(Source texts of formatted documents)
-*-

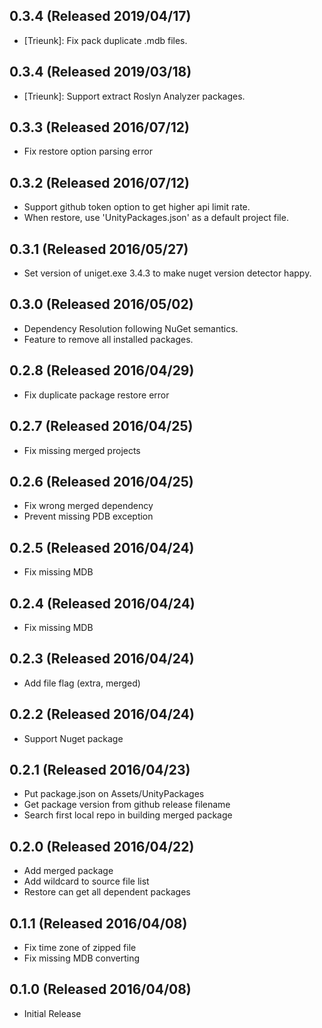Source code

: ## 0.3.4 (Released 2019/04/17)

* [Trieunk]: Fix pack duplicate .mdb files.

## 0.3.4 (Released 2019/03/18)

* [Trieunk]: Support extract Roslyn Analyzer packages.

## 0.3.3 (Released 2016/07/12)

* Fix restore option parsing error

## 0.3.2 (Released 2016/07/12)

* Support github token option to get higher api limit rate.
* When restore, use 'UnityPackages.json' as a default project file.

## 0.3.1 (Released 2016/05/27)

* Set version of uniget.exe 3.4.3 to make nuget version detector happy.
 
## 0.3.0 (Released 2016/05/02)

* Dependency Resolution following NuGet semantics. 
* Feature to remove all installed packages.

## 0.2.8 (Released 2016/04/29)

* Fix duplicate package restore error

## 0.2.7 (Released 2016/04/25)

* Fix missing merged projects

## 0.2.6 (Released 2016/04/25)

* Fix wrong merged dependency
* Prevent missing PDB exception

## 0.2.5 (Released 2016/04/24)

* Fix missing MDB

## 0.2.4 (Released 2016/04/24)

* Fix missing MDB

## 0.2.3 (Released 2016/04/24)

* Add file flag (extra, merged)

## 0.2.2 (Released 2016/04/24)

* Support Nuget package

## 0.2.1 (Released 2016/04/23)

* Put package.json on Assets/UnityPackages
* Get package version from github release filename
* Search first local repo in building merged package

## 0.2.0 (Released 2016/04/22)

* Add merged package
* Add wildcard to source file list
* Restore can get all dependent packages

## 0.1.1 (Released 2016/04/08)

* Fix time zone of zipped file
* Fix missing MDB converting

## 0.1.0 (Released 2016/04/08)

* Initial Release
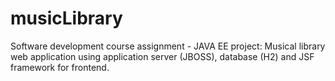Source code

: # musicLibrary
Software development course assignment - JAVA EE project: Musical library web application using application server (JBOSS), database (H2) and JSF framework for frontend.
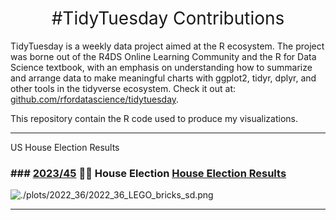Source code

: <h1 style="font-weight:normal" align="center">
  &nbsp;#TidyTuesday Contributions&nbsp;
</h1>


TidyTuesday is a weekly data project aimed at the R ecosystem. The project was borne out of the R4DS Online Learning Community and the R for Data Science textbook, with an emphasis on understanding how to summarize and arrange data to make meaningful charts with ggplot2, tidyr, dplyr, and other tools in the tidyverse ecosystem. Check it out at: [github.com/rfordatascience/tidytuesday](https://github.com/rfordatascience/tidytuesday/blob/master/README.md). 

This repository contain the R code used to produce my visualizations.

***
US House Election Results

### ### [2023/45](https://github.com/ZahlenZ/tidytuesday/tree/main/11-07-23) 🙋‍♀️ House Election [House Election Results](https://github.com/rfordatascience/tidytuesday/blob/master/data/2023/2023-11-07/readme.md)

![./plots/2022_36/2022_36_LEGO_bricks_sd.png](https://raw.githubusercontent.com/Z3tt/TidyTuesday/main/plots/2022_36/2022_36_LEGO_bricks_sd.png)

***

-*-

- _Exercise description_:
Exact copy, no pictures: reproduce every record as it stands.

- _Expected output_:
Source code

: ## 0.3.4 (Released 2019/04/17)

* [Trieunk]: Fix pack duplicate .mdb files.

## 0.3.4 (Released 2019/03/18)

* [Trieunk]: Support extract Roslyn Analyzer packages.

## 0.3.3 (Released 2016/07/12)

* Fix restore option parsing error

## 0.3.2 (Released 2016/07/12)

* Support github token option to get higher api limit rate.
* When restore, use 'UnityPackages.json' as a default project file.

## 0.3.1 (Released 2016/05/27)

* Set version of uniget.exe 3.4.3 to make nuget version detector happy.
 
## 0.3.0 (Released 2016/05/02)

* Dependency Resolution following NuGet semantics. 
* Feature to remove all installed packages.

## 0.2.8 (Released 2016/04/29)

* Fix duplicate package restore error

## 0.2.7 (Released 2016/04/25)

* Fix missing merged projects

## 0.2.6 (Released 2016/04/25)

* Fix wrong merged dependency
* Prevent missing PDB exception

## 0.2.5 (Released 2016/04/24)

* Fix missing MDB

## 0.2.4 (Released 2016/04/24)

* Fix missing MDB

## 0.2.3 (Released 2016/04/24)

* Add file flag (extra, merged)

## 0.2.2 (Released 2016/04/24)

* Support Nuget package

## 0.2.1 (Released 2016/04/23)

* Put package.json on Assets/UnityPackages
* Get package version from github release filename
* Search first local repo in building merged package

## 0.2.0 (Released 2016/04/22)

* Add merged package
* Add wildcard to source file list
* Restore can get all dependent packages

## 0.1.1 (Released 2016/04/08)

* Fix time zone of zipped file
* Fix missing MDB converting

## 0.1.0 (Released 2016/04/08)

* Initial Release
Source code

: # musicLibrary
Software development course assignment - JAVA EE project: Musical library web application using application server (JBOSS), database (H2) and JSF framework for frontend.
Source code

: <h1 style="font-weight:normal" align="center">
  &nbsp;#TidyTuesday Contributions&nbsp;
</h1>


TidyTuesday is a weekly data project aimed at the R ecosystem. The project was borne out of the R4DS Online Learning Community and the R for Data Science textbook, with an emphasis on understanding how to summarize and arrange data to make meaningful charts with ggplot2, tidyr, dplyr, and other tools in the tidyverse ecosystem. Check it out at: [github.com/rfordatascience/tidytuesday](https://github.com/rfordatascience/tidytuesday/blob/master/README.md). 

This repository contain the R code used to produce my visualizations.

***
US House Election Results

### ### [2023/45](https://github.com/ZahlenZ/tidytuesday/tree/main/11-07-23) 🙋‍♀️ House Election [House Election Results](https://github.com/rfordatascience/tidytuesday/blob/master/data/2023/2023-11-07/readme.md)

![./plots/2022_36/2022_36_LEGO_bricks_sd.png](https://raw.githubusercontent.com/Z3tt/TidyTuesday/main/plots/2022_36/2022_36_LEGO_bricks_sd.png)

***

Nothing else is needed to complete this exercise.